WHAT THIS TASK INVOLVES
Each line of the listing that contains "single" should be found and copied.

RECORDS SUPPLIED
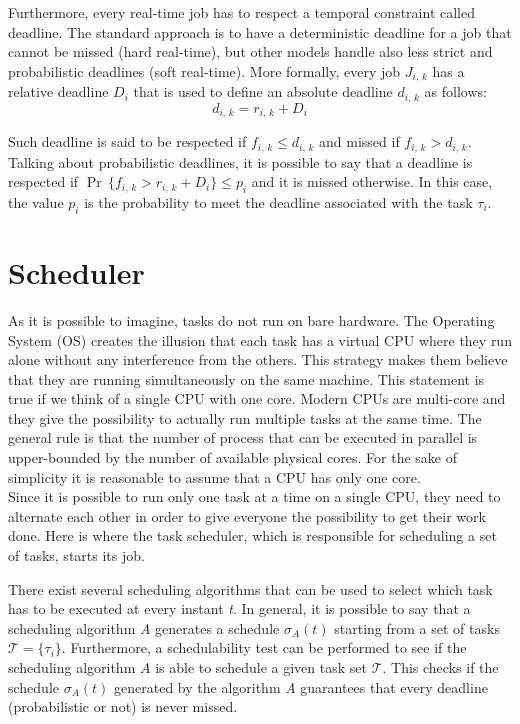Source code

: Furthermore, every real-time job has to respect a temporal constraint called
deadline. The standard approach is to have a deterministic deadline for a job
that cannot be missed (hard real-time), but other models handle also
less strict and probabilistic deadlines (soft real-time).
More formally, every job \( J_{i,\,k} \) has a relative deadline \( D_{i} \) that
is used to define an absolute deadline \( d_{i,\,k} \) as follows:
\begin{equation}
    d_{i,\,k} = r_{i,\,k} + D_{i}
\end{equation}

Such deadline is said to be respected if \( f_{i,\,k} \leq d_{i,\,k} \) and missed
if \( f_{i,\,k} > d_{i,\,k} \). Talking about probabilistic deadlines, it is
possible to say that a deadline is respected if 
\( \Pr\,\{f_{i,\,k} > r_{i,\,k} + D_{i} \} \leq p_{i} \) and it is missed otherwise.
In this case, the value \( p_{i} \) is the probability to meet the deadline associated
with the task \( \tau_{i} \).

\section{Scheduler} \label{sec:scheduler}
As it is possible to imagine, tasks do not run on bare hardware.
The Operating System (OS) creates the illusion that each task has a virtual CPU
where they run alone without any interference from the others.
This strategy makes them believe that they are running simultaneously on the same
machine. This statement is true if we think of a single CPU with one core. Modern
CPUs are multi-core and they give the possibility to actually run multiple tasks
at the same time. The general rule is that the number of process that can be
executed in parallel is upper-bounded by the number of available physical cores.
For the sake of simplicity it is reasonable to assume that a CPU has only one core.\\
Since it is possible to run only one task at a time on a single CPU, they need
to alternate each other in order to give everyone the possibility to get their
work done. Here is where the task scheduler, which is responsible for
scheduling a set of tasks, starts its job.

There exist several scheduling algorithms that can be used to select which task 
has to be executed at every instant \emph{t}. In general, it is
possible to say that a scheduling algorithm \emph{A} generates a schedule
\( \sigma_{A}\left(t\right) \) starting from a set of tasks \( \mathcal{T} = \{\tau_{i}\} \).
Furthermore, a schedulability test can be performed to see if the scheduling
algorithm \( A \) is able to schedule a given task set \( \mathcal{T} \). This checks
if the schedule \( \sigma_{A}\left(t\right) \) generated by the algorithm \emph{A}
guarantees that every deadline (probabilistic or not) is never missed.

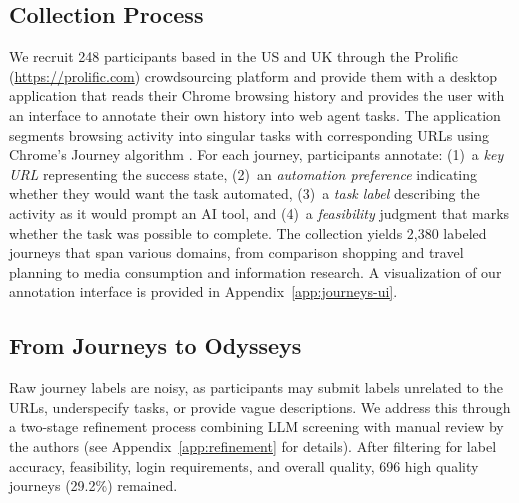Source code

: \documentclass{article}
\theoremstyle{plain}
\theoremstyle{definition}
\theoremstyle{remark}
\begin{document}
\subsection{Collection Process}

We recruit 248 participants based in the US and UK through the Prolific (\url{https://prolific.com}) crowdsourcing platform and provide them with a desktop application that reads their Chrome browsing history and provides the user with an interface to annotate their own history into web agent tasks. The application segments browsing activity into singular tasks with corresponding URLs using Chrome's Journey algorithm \citep{google2022chrome_journeys}. For each journey, participants annotate: (1)~a \textit{key URL} representing the success state, (2)~an \textit{automation preference} indicating whether they would want the task automated, (3)~a \textit{task label} describing the activity as it would prompt an AI tool, and (4)~a \textit{feasibility} judgment that marks whether the task was possible to complete. The collection yields 2,380 labeled journeys that span various domains, from comparison shopping and travel planning to media consumption and information research. A visualization of our annotation interface is provided in Appendix~\ref{app:journeys-ui}.

\subsection{From Journeys to Odysseys} \label{sec:task-composition}

Raw journey labels are noisy, as participants may submit labels unrelated to the URLs, underspecify tasks, or provide vague descriptions. We address this through a two-stage refinement process combining LLM screening with manual review by the authors (see Appendix~\ref{app:refinement} for details). After filtering for label accuracy, feasibility, login requirements, and overall quality, 696 high quality journeys (29.2\%) remained.
\end{document}
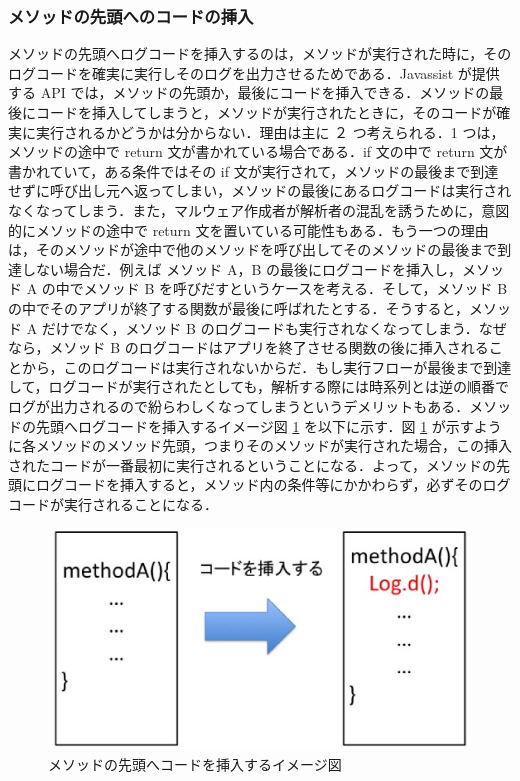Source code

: \subsubsection{メソッドの先頭へのコードの挿入}
 \label{methodtop}
メソッドの先頭へログコードを挿入するのは，メソッドが実行された時に，そのログコードを確実に実行しそのログを出力させるためである．Javassist が提供する API では，メソッドの先頭か，最後にコードを挿入できる．メソッドの最後にコードを挿入してしまうと，メソッドが実行されたときに，そのコードが確実に実行されるかどうかは分からない．理由は主に ２ つ考えられる．1 つは，メソッドの途中で return 文が書かれている場合である．if 文の中で return 文が書かれていて，ある条件ではその if 文が実行されて，メソッドの最後まで到達せずに呼び出し元へ返ってしまい，メソッドの最後にあるログコードは実行されなくなってしまう．また，マルウェア作成者が解析者の混乱を誘うために，意図的にメソッドの途中で return 文を置いている可能性もある．もう一つの理由は，そのメソッドが途中で他のメソッドを呼び出してそのメソッドの最後まで到達しない場合だ．例えば メソッド A，B の最後にログコードを挿入し，メソッド A の中でメソッド B を呼びだすというケースを考える．そして，メソッド B の中でそのアプリが終了する関数が最後に呼ばれたとする．そうすると，メソッド A だけでなく，メソッド B のログコードも実行されなくなってしまう．なぜなら，メソッド B のログコードはアプリを終了させる関数の後に挿入されることから，このログコードは実行されないからだ．もし実行フローが最後まで到達して，ログコードが実行されたとしても，解析する際には時系列とは逆の順番でログが出力されるので紛らわしくなってしまうというデメリットもある．メソッドの先頭へログコードを挿入するイメージ図 \ref{insertbefore} を以下に示す．図 \ref{insertbefore} が示すように各メソッドのメソッド先頭，つまりそのメソッドが実行された場合，この挿入されたコードが一番最初に実行されるということになる．よって，メソッドの先頭にログコードを挿入すると，メソッド内の条件等にかかわらず，必ずそのログコードが実行されることになる．

\begin{figure}[t]
\begin{center}
\includegraphics[scale=0.5]{image2.eps}
\end{center}
\caption{メソッドの先頭へコードを挿入するイメージ図}
\label{insertbefore}
\end{figure}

RESULT
machine. This statement is true if we think of a single CPU with one core. Modern
Since it is possible to run only one task at a time on a single CPU, they need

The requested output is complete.